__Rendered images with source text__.
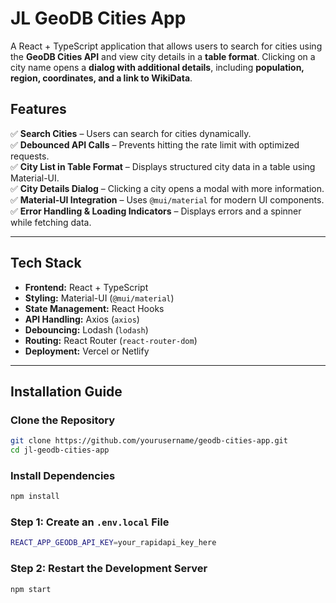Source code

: # JL GeoDB Cities App

A React + TypeScript application that allows users to search for cities using the **GeoDB Cities API** and view city details in a **table format**. Clicking on a city name opens a **dialog with additional details**, including **population, region, coordinates, and a link to WikiData**.

## Features
✅ **Search Cities** – Users can search for cities dynamically.  
✅ **Debounced API Calls** – Prevents hitting the rate limit with optimized requests.  
✅ **City List in Table Format** – Displays structured city data in a table using Material-UI.  
✅ **City Details Dialog** – Clicking a city opens a modal with more information.  
✅ **Material-UI Integration** – Uses `@mui/material` for modern UI components.  
✅ **Error Handling & Loading Indicators** – Displays errors and a spinner while fetching data.  

---

## **Tech Stack**
- **Frontend:** React + TypeScript
- **Styling:** Material-UI (`@mui/material`)
- **State Management:** React Hooks
- **API Handling:** Axios (`axios`)
- **Debouncing:** Lodash (`lodash`)
- **Routing:** React Router (`react-router-dom`)
- **Deployment:** Vercel or Netlify

---

## **Installation Guide**
### Clone the Repository
```sh
git clone https://github.com/yourusername/geodb-cities-app.git
cd jl-geodb-cities-app
```

### Install Dependencies
```sh
npm install
```

### Step 1: Create an `.env.local` File
```sh
REACT_APP_GEODB_API_KEY=your_rapidapi_key_here
```

### Step 2: Restart the Development Server

```sh
npm start
```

__Task goal__.
From the line with "GeoDB Cities App" through the last line of the records, set down every line exactly as written and leave out all others.

__Exercise response__.
: # JL GeoDB Cities App

A React + TypeScript application that allows users to search for cities using the **GeoDB Cities API** and view city details in a **table format**. Clicking on a city name opens a **dialog with additional details**, including **population, region, coordinates, and a link to WikiData**.

## Features
✅ **Search Cities** – Users can search for cities dynamically.  
✅ **Debounced API Calls** – Prevents hitting the rate limit with optimized requests.  
✅ **City List in Table Format** – Displays structured city data in a table using Material-UI.  
✅ **City Details Dialog** – Clicking a city opens a modal with more information.  
✅ **Material-UI Integration** – Uses `@mui/material` for modern UI components.  
✅ **Error Handling & Loading Indicators** – Displays errors and a spinner while fetching data.  

---

## **Tech Stack**
- **Frontend:** React + TypeScript
- **Styling:** Material-UI (`@mui/material`)
- **State Management:** React Hooks
- **API Handling:** Axios (`axios`)
- **Debouncing:** Lodash (`lodash`)
- **Routing:** React Router (`react-router-dom`)
- **Deployment:** Vercel or Netlify

---

## **Installation Guide**
### Clone the Repository
```sh
git clone https://github.com/yourusername/geodb-cities-app.git
cd jl-geodb-cities-app
```

### Install Dependencies
```sh
npm install
```

### Step 1: Create an `.env.local` File
```sh
REACT_APP_GEODB_API_KEY=your_rapidapi_key_here
```

### Step 2: Restart the Development Server

```sh
npm start
```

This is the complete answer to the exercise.